[[ INPUT RECORDS open ]]

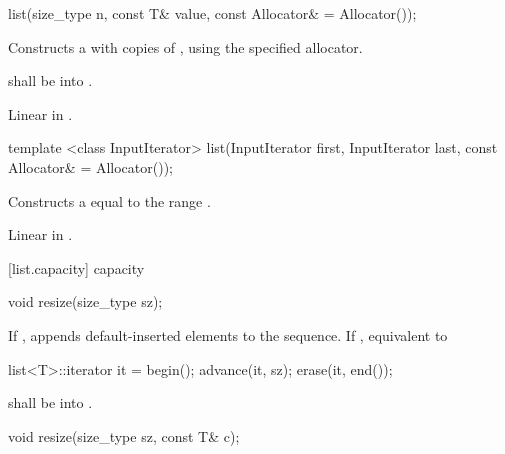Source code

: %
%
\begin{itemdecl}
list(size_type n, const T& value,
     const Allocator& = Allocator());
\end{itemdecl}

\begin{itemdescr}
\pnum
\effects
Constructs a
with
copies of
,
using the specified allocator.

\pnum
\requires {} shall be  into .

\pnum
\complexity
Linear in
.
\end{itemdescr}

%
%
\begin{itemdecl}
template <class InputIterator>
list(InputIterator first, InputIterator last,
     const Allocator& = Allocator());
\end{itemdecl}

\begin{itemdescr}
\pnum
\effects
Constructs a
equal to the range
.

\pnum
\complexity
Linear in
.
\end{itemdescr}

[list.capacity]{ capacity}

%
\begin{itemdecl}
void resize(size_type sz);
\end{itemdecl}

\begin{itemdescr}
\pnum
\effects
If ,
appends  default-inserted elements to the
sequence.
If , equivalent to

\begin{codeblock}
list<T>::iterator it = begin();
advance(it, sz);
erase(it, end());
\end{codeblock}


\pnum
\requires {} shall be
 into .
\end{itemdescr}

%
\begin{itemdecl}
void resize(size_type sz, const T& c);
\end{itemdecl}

[[ INPUT RECORDS closed ]]
[[ INPUT RECORDS open ]]

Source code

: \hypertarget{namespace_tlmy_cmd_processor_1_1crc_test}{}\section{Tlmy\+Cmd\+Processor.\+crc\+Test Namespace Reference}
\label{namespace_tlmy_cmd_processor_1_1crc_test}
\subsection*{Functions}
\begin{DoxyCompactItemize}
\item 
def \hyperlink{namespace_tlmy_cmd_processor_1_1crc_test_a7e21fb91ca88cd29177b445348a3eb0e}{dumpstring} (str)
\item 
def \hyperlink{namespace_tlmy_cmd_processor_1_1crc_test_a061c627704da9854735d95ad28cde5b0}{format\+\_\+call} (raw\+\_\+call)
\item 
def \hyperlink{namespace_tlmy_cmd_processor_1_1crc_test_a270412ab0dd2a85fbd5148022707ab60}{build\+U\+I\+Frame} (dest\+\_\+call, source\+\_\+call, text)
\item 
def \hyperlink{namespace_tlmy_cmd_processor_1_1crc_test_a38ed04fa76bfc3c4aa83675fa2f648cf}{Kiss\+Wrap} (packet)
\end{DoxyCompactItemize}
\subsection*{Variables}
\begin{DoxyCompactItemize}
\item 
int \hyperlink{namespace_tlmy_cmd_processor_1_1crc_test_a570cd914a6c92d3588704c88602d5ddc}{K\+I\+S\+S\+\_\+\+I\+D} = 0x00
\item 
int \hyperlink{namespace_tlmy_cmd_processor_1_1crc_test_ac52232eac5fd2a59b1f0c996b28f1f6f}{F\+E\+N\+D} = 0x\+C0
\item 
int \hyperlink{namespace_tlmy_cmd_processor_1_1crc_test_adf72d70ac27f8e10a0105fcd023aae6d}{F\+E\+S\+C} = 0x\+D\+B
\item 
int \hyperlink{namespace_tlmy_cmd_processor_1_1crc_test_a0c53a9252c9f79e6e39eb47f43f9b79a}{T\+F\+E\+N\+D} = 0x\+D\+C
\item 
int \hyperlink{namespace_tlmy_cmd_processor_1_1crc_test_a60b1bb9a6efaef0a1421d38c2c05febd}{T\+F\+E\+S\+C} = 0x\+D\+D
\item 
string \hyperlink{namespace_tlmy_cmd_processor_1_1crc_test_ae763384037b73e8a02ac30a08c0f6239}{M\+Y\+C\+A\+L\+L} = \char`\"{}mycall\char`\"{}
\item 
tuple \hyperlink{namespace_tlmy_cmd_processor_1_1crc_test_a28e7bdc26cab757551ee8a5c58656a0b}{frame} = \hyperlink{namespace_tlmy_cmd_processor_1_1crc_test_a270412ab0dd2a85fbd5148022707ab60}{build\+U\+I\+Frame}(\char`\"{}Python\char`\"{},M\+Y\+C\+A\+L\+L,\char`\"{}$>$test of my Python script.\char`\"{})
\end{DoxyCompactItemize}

[[ INPUT RECORDS closed ]]

Search the records above for the string "shall". Report each line that has it.

\requires {} shall be  into .
\requires {} shall be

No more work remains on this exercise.